December 22nd, 2013 · No Comments · Football, NFL, UCLA

In a way, Peyton Manning and I go way back. To 1996, when I made the trip to Knoxville to see UCLA play Manning and No. 2-ranked Tennessee.

We were in the same stadium, anyway. The two of us and 100,000-plus other people, most of them wearing orange.

Tennessee won 35-20 before the usual Neyland Stadium capacity crowd, numbered at 106,297. (I remember thinking of buying some Vols paraphernalia, but even hours before the game a huge line had formed just to get in to the team store. I took a pass.)

Did I go into the Volunteers locker room, after the game, to listen to the Heisman Trophy candidate speak?

I imagine I did not. I was there to cover UCLA, and particularly their coach, Bob Toledo, who was coaching the first game of the post-Terry Donahue era.

I remember writing that the Bruins had shown up and given a good account of themselves. They trailed only 28-20 in the fourth quarter, and within a couple of years they would make a push for a national championship, with Cade McNown and Danny Farmer.

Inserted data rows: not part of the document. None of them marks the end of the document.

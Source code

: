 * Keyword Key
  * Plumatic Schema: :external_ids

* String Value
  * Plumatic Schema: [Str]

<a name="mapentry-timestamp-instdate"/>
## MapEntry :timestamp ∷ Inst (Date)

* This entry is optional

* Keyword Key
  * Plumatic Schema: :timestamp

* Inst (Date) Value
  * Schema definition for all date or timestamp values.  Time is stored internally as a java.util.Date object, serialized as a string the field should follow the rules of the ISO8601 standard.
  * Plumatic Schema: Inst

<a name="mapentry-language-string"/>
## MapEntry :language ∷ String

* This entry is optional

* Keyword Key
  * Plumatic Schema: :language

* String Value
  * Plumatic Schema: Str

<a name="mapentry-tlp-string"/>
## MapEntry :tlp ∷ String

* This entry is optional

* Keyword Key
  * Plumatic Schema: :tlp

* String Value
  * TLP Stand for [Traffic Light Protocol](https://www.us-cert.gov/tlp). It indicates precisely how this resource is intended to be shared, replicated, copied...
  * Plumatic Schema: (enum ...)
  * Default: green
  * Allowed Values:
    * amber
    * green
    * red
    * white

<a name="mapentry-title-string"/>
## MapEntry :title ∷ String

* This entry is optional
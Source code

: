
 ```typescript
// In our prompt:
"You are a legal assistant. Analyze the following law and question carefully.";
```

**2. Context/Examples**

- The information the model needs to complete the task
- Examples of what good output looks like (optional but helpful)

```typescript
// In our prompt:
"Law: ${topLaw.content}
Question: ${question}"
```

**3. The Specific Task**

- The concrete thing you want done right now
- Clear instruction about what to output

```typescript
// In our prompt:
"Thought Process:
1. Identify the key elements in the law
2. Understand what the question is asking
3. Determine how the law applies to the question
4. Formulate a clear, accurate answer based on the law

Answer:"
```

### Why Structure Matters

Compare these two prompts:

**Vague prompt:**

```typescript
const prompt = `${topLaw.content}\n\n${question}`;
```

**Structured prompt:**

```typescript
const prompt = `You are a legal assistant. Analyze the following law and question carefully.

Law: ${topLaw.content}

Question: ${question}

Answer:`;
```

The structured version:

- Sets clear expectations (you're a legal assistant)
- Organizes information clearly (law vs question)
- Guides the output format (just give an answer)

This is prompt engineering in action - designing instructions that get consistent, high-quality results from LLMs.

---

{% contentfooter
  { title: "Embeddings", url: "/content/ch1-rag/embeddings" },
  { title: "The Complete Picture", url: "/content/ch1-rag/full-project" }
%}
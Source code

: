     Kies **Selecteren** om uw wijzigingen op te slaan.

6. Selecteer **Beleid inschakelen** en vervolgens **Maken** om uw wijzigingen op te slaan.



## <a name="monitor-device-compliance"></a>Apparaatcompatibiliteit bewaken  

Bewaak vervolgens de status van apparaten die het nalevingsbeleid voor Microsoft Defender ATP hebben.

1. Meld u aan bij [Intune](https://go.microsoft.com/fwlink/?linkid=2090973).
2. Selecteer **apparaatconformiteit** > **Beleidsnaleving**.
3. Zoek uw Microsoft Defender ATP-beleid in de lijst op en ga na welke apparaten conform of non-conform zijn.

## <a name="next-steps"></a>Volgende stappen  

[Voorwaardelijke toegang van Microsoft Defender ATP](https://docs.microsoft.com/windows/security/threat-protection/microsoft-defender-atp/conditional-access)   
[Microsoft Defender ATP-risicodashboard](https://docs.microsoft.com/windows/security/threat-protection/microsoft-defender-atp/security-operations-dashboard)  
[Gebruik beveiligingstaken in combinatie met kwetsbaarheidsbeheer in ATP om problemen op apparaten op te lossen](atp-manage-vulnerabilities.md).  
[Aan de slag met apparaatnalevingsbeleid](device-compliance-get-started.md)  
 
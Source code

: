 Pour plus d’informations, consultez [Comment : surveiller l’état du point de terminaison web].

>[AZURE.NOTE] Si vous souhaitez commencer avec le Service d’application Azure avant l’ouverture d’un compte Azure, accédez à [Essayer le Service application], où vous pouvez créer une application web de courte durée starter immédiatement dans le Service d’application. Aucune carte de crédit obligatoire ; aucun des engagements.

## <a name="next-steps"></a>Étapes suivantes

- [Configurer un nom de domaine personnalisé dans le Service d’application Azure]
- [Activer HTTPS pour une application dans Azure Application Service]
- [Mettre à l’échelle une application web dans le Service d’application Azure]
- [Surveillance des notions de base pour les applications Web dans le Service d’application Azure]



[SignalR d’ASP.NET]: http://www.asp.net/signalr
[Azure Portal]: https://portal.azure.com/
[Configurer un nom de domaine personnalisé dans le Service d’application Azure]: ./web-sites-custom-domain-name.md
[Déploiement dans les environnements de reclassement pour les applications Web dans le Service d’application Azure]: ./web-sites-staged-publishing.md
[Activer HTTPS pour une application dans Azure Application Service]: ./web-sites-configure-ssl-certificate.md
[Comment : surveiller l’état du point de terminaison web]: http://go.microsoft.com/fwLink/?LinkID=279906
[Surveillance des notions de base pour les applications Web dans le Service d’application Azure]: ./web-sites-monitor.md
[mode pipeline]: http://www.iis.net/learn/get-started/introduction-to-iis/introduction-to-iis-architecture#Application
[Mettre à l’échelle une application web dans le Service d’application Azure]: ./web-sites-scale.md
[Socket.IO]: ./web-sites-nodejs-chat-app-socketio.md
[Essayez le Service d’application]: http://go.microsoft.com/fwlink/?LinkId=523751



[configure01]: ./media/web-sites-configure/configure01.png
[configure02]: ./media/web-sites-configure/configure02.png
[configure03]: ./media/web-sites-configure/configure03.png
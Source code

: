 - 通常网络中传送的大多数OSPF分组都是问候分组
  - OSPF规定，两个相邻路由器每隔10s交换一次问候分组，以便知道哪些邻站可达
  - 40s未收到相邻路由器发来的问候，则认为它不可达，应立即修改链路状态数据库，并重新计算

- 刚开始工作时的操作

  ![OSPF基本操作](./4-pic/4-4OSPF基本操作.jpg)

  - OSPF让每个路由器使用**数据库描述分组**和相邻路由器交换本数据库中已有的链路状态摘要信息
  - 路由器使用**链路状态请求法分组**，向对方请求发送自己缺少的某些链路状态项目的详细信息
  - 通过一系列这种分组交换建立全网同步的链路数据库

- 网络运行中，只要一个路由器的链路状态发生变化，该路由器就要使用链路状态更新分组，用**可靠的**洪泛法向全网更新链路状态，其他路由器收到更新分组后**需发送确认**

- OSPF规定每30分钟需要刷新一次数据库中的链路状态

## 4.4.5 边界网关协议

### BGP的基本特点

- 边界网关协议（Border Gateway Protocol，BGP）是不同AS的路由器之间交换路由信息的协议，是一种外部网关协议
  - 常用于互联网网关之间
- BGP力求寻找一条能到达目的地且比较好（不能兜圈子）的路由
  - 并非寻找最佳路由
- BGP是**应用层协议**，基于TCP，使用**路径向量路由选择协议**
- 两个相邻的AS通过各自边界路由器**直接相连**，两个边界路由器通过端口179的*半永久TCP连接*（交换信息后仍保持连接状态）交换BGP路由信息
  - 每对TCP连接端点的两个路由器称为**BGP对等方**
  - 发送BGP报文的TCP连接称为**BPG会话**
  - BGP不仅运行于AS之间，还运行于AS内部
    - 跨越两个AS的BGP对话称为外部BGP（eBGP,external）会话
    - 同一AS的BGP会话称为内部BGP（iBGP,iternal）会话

But back to Peyton. Clearly, he was good. Having been a Los Angeles Rams fan as a child, I knew Peyton was the son of Archie Manning, a very fine quarterback whose NFL career had been pretty much wasted playing for the New Orleans Saints, who were awful while he was there.

Peyton never did win the Heisman; in his senior year, the voters gave it to Charles Woodson of Michigan. I had a Heisman vote, back there, and I don’t remember for whom I gave my first-place vote. I’d like to think it was Peyton … but I really don’t know. Not sure I would have voted for Woodson, either. (I’m guessing I voted for Ryan Leaf of Washington State; a West Coast solidarity thing, and he did have a huge season; his stats compared favorably with Peyton’s. This is before Leaf was an NFL bust, remember.)

In 1998, Peyton joined the Indianapolis Colts, and the rest has been history. Maybe the smartest quarterback ever, great at reading defenses, the man who won a Super Bowl for the Colts.

Then came the injuries, neck injuries, which have to be scary as heck for a football player; will the next blow be the one that leads to permanent injury?

He missed all of 2011, the Colts didn’t want to keep him around with Andrew Luck on the way — a hard call, but they cannot be faulted, strategically (they would have had to spend a lot of money on a guy who might never play again), but it was pretty rough, emotionally, because of everything Peyton did for that franchise.

I decided I liked him even better once he became something of a public figure … in terms of fans having a sense of who he was. He hosted Saturday Night Live in 2007, he did a ton of commercials, including the one with his parents and brothers touring ESPN studios, and Peyton and Eli trailing behind and messing with each other.

I was happy to see him make the comeback with the Broncos in 2012, and happier still to see him regain the NFL single-season record for touchdown passes today, with 51 — one more than Tom Brady’s old record.

Lots of pundits doubt the Broncos’ ability to get to the Super Bowl; they are likely to play all their playoffs games outside, in the dead of winter, and severe cold and aging quarterbacks are not a good combination; Peyton’s reputation for being an indoor quarterback is not quite borne out by the facts.

Even the Super Bowl will be cold and miserable, quite likely, going off, as it is, in the new New York Giants/Jets stadium in New Jersey.

I would like to see the Broncos win it, with Peyton behind center. I wouldn’t bet on his marvelous season ending like that, but I hope it does.

Unless Denver is playing Seattle. I like Peyton, but I like Pete Carroll, the Seahawks coach, even better.